Formatted Title
Optimizing NAPL Remediation in a Complex, Urban Setting: Surfactant Enhanced Extractions and In Situ Chemical Oxidations
Background/Objectives
In situ remediation of NAPL in low permeability and heterogenous lithologies is a challenge for remediation practitioners. Common remediation methods like excavation, ex situ thermal desorption, and in situ soil mixing can prove difficult to implement, especially in deeper zones, areas with critical utility lines, or in urban settings. Complex, expensive equipment and emissions controls can be required for such applications. And in these complicated settings, other in situ remediation methods like dual-phase extraction and pump and treat are often operated for many years due to their limited capture rates from heterogeneous, low permeability soils. In such settings, a sequenced treatment train approach of combined remedies may be appropriate to maximize NAPL removal/destruction rates during shorter operational timeframes.
Approach/Activities
This presentation will focus on a recent and yet-to-be publicized 2022-23 case study where remedial design and implementation were both optimized to enhance NAPL removal/destruction rates to meet long-term objectives in less than one year so the Site could be transferred for public use. The Site included a former MGP facility and gas holder. DNAPL impacts including polycyclic aromatic hydrocarbons (PAHs) were present from approximately 15 to 40 feet below ground surface (ft bgs) across the nearly 29,000 square foot treatment area. Extraction of free phase DNAPL was accomplished through 34 dual-purpose extraction/injection wells. Surfactant enhanced product recovery (SEPR) was conducted to increase mass extraction rates by injecting surfactant solutions at fixed wells and temporary DPT points. After diminishing mass extraction rates were achieved, in-situ chemical oxidation (ISCO) injections were performed at over 210 locations to destroy residual, non-extractable PAH impacts.
Results/Lessons Learned
Four types of NAPL extraction pumps were fielded to maximize recovery rates from different zones across the Site (using nearly 30 pumps in total).

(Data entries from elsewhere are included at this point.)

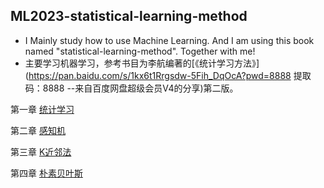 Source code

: ## ML2023-statistical-learning-method

* I Mainly study how to use Machine Learning. And I am using this book named "statistical-learning-method". Together with me!
* 主要学习机器学习，参考书目为李航编著的[《统计学习方法》](https://pan.baidu.com/s/1kx6t1Rrgsdw-5Fih_DqOcA?pwd=8888 
	提取码：8888 
	--来自百度网盘超级会员V4的分享)第二版。 

第一章 [统计学习]()

第二章 [感知机](https://github.com/xyconggege/ML2023-statistical-learning-method/tree/main/Perceptron)

第三章 [K近邻法](https://github.com/xyconggege/ML2023-statistical-learning-method/tree/main/KNearestNeighbors)

第四章 [朴素贝叶斯](https://github.com/xyconggege/ML2023-statistical-learning-method/tree/main/NaiveBayes)
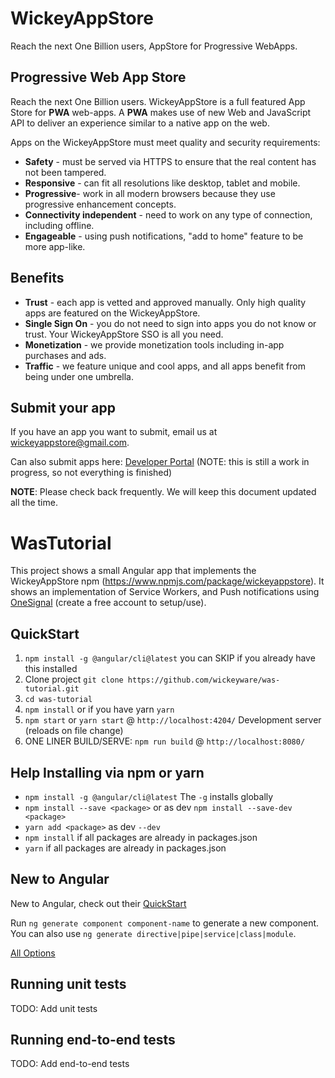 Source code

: # WickeyAppStore

Reach the next One Billion users, AppStore for Progressive WebApps.

## Progressive Web App Store

Reach the next One Billion users. WickeyAppStore is a full featured App Store for **PWA** web-apps. A **PWA** makes use of new Web and JavaScript API to deliver an experience similar to a native app on the web.

Apps on the WickeyAppStore must meet quality and security requirements:

* **Safety** - must be served via HTTPS to ensure that the real content has not been tampered.
* **Responsive** - can fit all resolutions like desktop, tablet and mobile.
* **Progressive**- work in all modern browsers because they use progressive enhancement concepts.
* **Connectivity independent** - need to work on any type of connection, including offline.
* **Engageable** - using push notifications, "add to home" feature to be more app-like.

## Benefits

* **Trust** - each app is vetted and approved manually.  Only high quality apps are featured on the WickeyAppStore.
* **Single Sign On** - you do not need to sign into apps you do not know or trust. Your WickeyAppStore SSO is all you need.
* **Monetization** - we provide monetization tools including in-app purchases and ads.
* **Traffic** - we feature unique and cool apps, and all apps benefit from being under one umbrella. 

## Submit your app

If you have an app you want to submit, email us at [wickeyappstore@gmail.com](mailto:wickeyappstore@gmail.com).

Can also submit apps here: [Developer Portal](https://developer.wickeyappstore.com) (NOTE: this is still a work in progress, so not everything is finished)

**NOTE**: Please check back frequently. We will keep this document updated all the time.

# WasTutorial

This project shows a small Angular app that implements the WickeyAppStore npm (https://www.npmjs.com/package/wickeyappstore).
It shows an implementation of Service Workers, and Push notifications using [OneSignal](https://onesignal.com/) (create a free account to setup/use).

## QuickStart

1. `npm install -g @angular/cli@latest` you can SKIP if you already have this installed
2. Clone project `git clone https://github.com/wickeyware/was-tutorial.git`
3. `cd was-tutorial`
4. `npm install` or if you have yarn `yarn`
6. `npm start` or `yarn start` @ `http://localhost:4204/` Development server (reloads on file change)
7. ONE LINER BUILD/SERVE: `npm run build` @ `http://localhost:8080/`

## Help Installing via npm or yarn

- `npm install -g @angular/cli@latest` The `-g` installs globally
- `npm install --save <package>` or as dev `npm install --save-dev <package>`
- `yarn add <package>` as dev `--dev`
- `npm install` if all packages are already in packages.json
- `yarn` if all packages are already in packages.json

## New to Angular

New to Angular, check out their [QuickStart](https://angular.io/guide/quickstart)

Run `ng generate component component-name` to generate a new component. You can also use `ng generate directive|pipe|service|class|module`.

[All Options](https://github.com/angular/angular-cli#generating-components-directives-pipes-and-services)

## Running unit tests

TODO: Add unit tests

## Running end-to-end tests

TODO: Add end-to-end tests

Optimizations to the aboveground liquid treatment system were designed to “de-emulsify” extracted NAPL from surfactants and groundwater. SEPR operations removed ~165,000 gallons of DNAPL-surfactant-groundwater emulsion from the Site’s subsurface. During the second phase of remediation, ~70,000 pounds of ISCO amendments were injected. Portions of the extraction system were dynamically operated to enhance ISCO distribution during several portions of the ISCO injection phase. This presentation will highlight the interpretation and use of on-site data to optimize the performance of sequential SEPR and ISCO remedies.